Required work :: The expected reply is all of the data, returned exactly.

========================================================================

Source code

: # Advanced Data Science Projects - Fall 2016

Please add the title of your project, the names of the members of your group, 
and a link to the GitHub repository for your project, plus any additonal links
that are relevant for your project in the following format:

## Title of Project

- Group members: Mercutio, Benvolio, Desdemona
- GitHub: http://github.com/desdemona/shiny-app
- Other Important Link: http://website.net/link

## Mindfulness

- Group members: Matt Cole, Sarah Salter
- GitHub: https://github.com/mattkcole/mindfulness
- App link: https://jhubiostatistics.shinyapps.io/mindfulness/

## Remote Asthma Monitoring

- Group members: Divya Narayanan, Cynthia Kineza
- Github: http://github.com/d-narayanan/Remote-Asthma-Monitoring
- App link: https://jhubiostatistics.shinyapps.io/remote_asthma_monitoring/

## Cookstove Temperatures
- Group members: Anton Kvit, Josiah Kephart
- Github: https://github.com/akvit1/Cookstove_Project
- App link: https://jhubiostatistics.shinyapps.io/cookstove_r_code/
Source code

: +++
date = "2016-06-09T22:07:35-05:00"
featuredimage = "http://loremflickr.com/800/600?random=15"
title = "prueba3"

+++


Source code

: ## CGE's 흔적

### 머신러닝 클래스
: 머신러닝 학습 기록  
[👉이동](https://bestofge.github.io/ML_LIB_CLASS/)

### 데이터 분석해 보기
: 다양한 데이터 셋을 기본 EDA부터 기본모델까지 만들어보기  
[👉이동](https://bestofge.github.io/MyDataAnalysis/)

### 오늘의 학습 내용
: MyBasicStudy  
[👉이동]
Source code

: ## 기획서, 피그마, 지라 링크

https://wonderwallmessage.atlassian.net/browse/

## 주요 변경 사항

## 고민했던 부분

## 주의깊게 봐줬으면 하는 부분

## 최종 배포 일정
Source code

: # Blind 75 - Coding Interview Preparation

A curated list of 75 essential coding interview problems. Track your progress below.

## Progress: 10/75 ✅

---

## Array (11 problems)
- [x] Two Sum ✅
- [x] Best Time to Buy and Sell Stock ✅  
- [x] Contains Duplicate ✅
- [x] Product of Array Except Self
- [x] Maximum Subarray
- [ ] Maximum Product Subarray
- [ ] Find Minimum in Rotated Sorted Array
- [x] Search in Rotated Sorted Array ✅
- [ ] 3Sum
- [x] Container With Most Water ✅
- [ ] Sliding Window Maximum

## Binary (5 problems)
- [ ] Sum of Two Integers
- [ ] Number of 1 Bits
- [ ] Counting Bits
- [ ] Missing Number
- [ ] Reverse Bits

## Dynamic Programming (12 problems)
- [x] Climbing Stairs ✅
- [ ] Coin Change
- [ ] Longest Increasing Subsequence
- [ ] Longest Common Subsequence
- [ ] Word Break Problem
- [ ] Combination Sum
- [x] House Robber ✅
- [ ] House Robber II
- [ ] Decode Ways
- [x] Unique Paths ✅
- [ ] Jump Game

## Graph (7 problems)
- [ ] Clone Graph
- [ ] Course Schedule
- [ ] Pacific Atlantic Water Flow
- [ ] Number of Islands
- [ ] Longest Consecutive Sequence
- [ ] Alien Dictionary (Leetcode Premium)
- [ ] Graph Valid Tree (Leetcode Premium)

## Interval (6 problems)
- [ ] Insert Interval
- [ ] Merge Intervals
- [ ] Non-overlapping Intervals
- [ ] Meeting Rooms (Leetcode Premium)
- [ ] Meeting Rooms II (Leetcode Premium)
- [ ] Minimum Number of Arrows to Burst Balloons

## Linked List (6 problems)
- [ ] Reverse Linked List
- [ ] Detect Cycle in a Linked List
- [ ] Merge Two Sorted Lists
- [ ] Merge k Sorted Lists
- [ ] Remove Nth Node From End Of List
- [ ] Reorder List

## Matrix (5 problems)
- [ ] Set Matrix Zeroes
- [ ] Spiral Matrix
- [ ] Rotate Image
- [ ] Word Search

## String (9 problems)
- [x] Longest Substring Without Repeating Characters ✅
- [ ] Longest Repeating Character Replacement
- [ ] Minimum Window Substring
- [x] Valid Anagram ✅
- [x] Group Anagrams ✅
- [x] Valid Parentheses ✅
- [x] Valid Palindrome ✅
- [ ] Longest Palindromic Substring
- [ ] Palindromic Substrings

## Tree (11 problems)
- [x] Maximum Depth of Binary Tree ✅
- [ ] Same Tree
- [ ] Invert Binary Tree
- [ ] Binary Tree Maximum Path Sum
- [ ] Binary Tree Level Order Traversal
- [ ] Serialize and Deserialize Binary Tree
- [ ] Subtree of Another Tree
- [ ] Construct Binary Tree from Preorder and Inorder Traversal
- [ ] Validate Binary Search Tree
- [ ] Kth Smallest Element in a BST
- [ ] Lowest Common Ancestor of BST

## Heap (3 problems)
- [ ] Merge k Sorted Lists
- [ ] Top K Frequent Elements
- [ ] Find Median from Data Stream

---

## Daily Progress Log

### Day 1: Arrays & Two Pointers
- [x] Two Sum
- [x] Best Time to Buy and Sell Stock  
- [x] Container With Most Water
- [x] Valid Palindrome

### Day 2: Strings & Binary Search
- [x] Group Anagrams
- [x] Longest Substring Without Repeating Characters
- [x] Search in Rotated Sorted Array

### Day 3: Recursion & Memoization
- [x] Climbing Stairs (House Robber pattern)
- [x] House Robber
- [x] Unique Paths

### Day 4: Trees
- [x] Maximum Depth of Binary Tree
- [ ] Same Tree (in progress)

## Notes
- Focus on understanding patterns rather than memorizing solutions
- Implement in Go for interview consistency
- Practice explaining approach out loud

========================================================================

Task response ::
Source code

: # Advanced Data Science Projects - Fall 2016

Please add the title of your project, the names of the members of your group, 
and a link to the GitHub repository for your project, plus any additonal links
that are relevant for your project in the following format:

## Title of Project

- Group members: Mercutio, Benvolio, Desdemona
- GitHub: http://github.com/desdemona/shiny-app
- Other Important Link: http://website.net/link

## Mindfulness

- Group members: Matt Cole, Sarah Salter
- GitHub: https://github.com/mattkcole/mindfulness
- App link: https://jhubiostatistics.shinyapps.io/mindfulness/

## Remote Asthma Monitoring

- Group members: Divya Narayanan, Cynthia Kineza
- Github: http://github.com/d-narayanan/Remote-Asthma-Monitoring
- App link: https://jhubiostatistics.shinyapps.io/remote_asthma_monitoring/

## Cookstove Temperatures
- Group members: Anton Kvit, Josiah Kephart
- Github: https://github.com/akvit1/Cookstove_Project
- App link: https://jhubiostatistics.shinyapps.io/cookstove_r_code/
Source code

: +++
date = "2016-06-09T22:07:35-05:00"
featuredimage = "http://loremflickr.com/800/600?random=15"
title = "prueba3"

+++


Source code

: ## CGE's 흔적

### 머신러닝 클래스
: 머신러닝 학습 기록  
[👉이동](https://bestofge.github.io/ML_LIB_CLASS/)

### 데이터 분석해 보기
: 다양한 데이터 셋을 기본 EDA부터 기본모델까지 만들어보기  
[👉이동](https://bestofge.github.io/MyDataAnalysis/)

### 오늘의 학습 내용
: MyBasicStudy  
[👉이동]
Source code

: ## 기획서, 피그마, 지라 링크

https://wonderwallmessage.atlassian.net/browse/

## 주요 변경 사항

## 고민했던 부분

## 주의깊게 봐줬으면 하는 부분

## 최종 배포 일정
Source code

: # Blind 75 - Coding Interview Preparation

A curated list of 75 essential coding interview problems. Track your progress below.

## Progress: 10/75 ✅

---

## Array (11 problems)
- [x] Two Sum ✅
- [x] Best Time to Buy and Sell Stock ✅  
- [x] Contains Duplicate ✅
- [x] Product of Array Except Self
- [x] Maximum Subarray
- [ ] Maximum Product Subarray
- [ ] Find Minimum in Rotated Sorted Array
- [x] Search in Rotated Sorted Array ✅
- [ ] 3Sum
- [x] Container With Most Water ✅
- [ ] Sliding Window Maximum

## Binary (5 problems)
- [ ] Sum of Two Integers
- [ ] Number of 1 Bits
- [ ] Counting Bits
- [ ] Missing Number
- [ ] Reverse Bits

## Dynamic Programming (12 problems)
- [x] Climbing Stairs ✅
- [ ] Coin Change
- [ ] Longest Increasing Subsequence
- [ ] Longest Common Subsequence
- [ ] Word Break Problem
- [ ] Combination Sum
- [x] House Robber ✅
- [ ] House Robber II
- [ ] Decode Ways
- [x] Unique Paths ✅
- [ ] Jump Game

## Graph (7 problems)
- [ ] Clone Graph
- [ ] Course Schedule
- [ ] Pacific Atlantic Water Flow
- [ ] Number of Islands
- [ ] Longest Consecutive Sequence
- [ ] Alien Dictionary (Leetcode Premium)
- [ ] Graph Valid Tree (Leetcode Premium)

## Interval (6 problems)
- [ ] Insert Interval
- [ ] Merge Intervals
- [ ] Non-overlapping Intervals
- [ ] Meeting Rooms (Leetcode Premium)
- [ ] Meeting Rooms II (Leetcode Premium)
- [ ] Minimum Number of Arrows to Burst Balloons

## Linked List (6 problems)
- [ ] Reverse Linked List
- [ ] Detect Cycle in a Linked List
- [ ] Merge Two Sorted Lists
- [ ] Merge k Sorted Lists
- [ ] Remove Nth Node From End Of List
- [ ] Reorder List

## Matrix (5 problems)
- [ ] Set Matrix Zeroes
- [ ] Spiral Matrix
- [ ] Rotate Image
- [ ] Word Search

## String (9 problems)
- [x] Longest Substring Without Repeating Characters ✅
- [ ] Longest Repeating Character Replacement
- [ ] Minimum Window Substring
- [x] Valid Anagram ✅
- [x] Group Anagrams ✅
- [x] Valid Parentheses ✅
- [x] Valid Palindrome ✅
- [ ] Longest Palindromic Substring
- [ ] Palindromic Substrings

## Tree (11 problems)
- [x] Maximum Depth of Binary Tree ✅
- [ ] Same Tree
- [ ] Invert Binary Tree
- [ ] Binary Tree Maximum Path Sum
- [ ] Binary Tree Level Order Traversal
- [ ] Serialize and Deserialize Binary Tree
- [ ] Subtree of Another Tree
- [ ] Construct Binary Tree from Preorder and Inorder Traversal
- [ ] Validate Binary Search Tree
- [ ] Kth Smallest Element in a BST
- [ ] Lowest Common Ancestor of BST

## Heap (3 problems)
- [ ] Merge k Sorted Lists
- [ ] Top K Frequent Elements
- [ ] Find Median from Data Stream

---

## Daily Progress Log

### Day 1: Arrays & Two Pointers
- [x] Two Sum
- [x] Best Time to Buy and Sell Stock  
- [x] Container With Most Water
- [x] Valid Palindrome

### Day 2: Strings & Binary Search
- [x] Group Anagrams
- [x] Longest Substring Without Repeating Characters
- [x] Search in Rotated Sorted Array

### Day 3: Recursion & Memoization
- [x] Climbing Stairs (House Robber pattern)
- [x] House Robber
- [x] Unique Paths

### Day 4: Trees
- [x] Maximum Depth of Binary Tree
- [ ] Same Tree (in progress)

## Notes
- Focus on understanding patterns rather than memorizing solutions
- Implement in Go for interview consistency
- Practice explaining approach out loud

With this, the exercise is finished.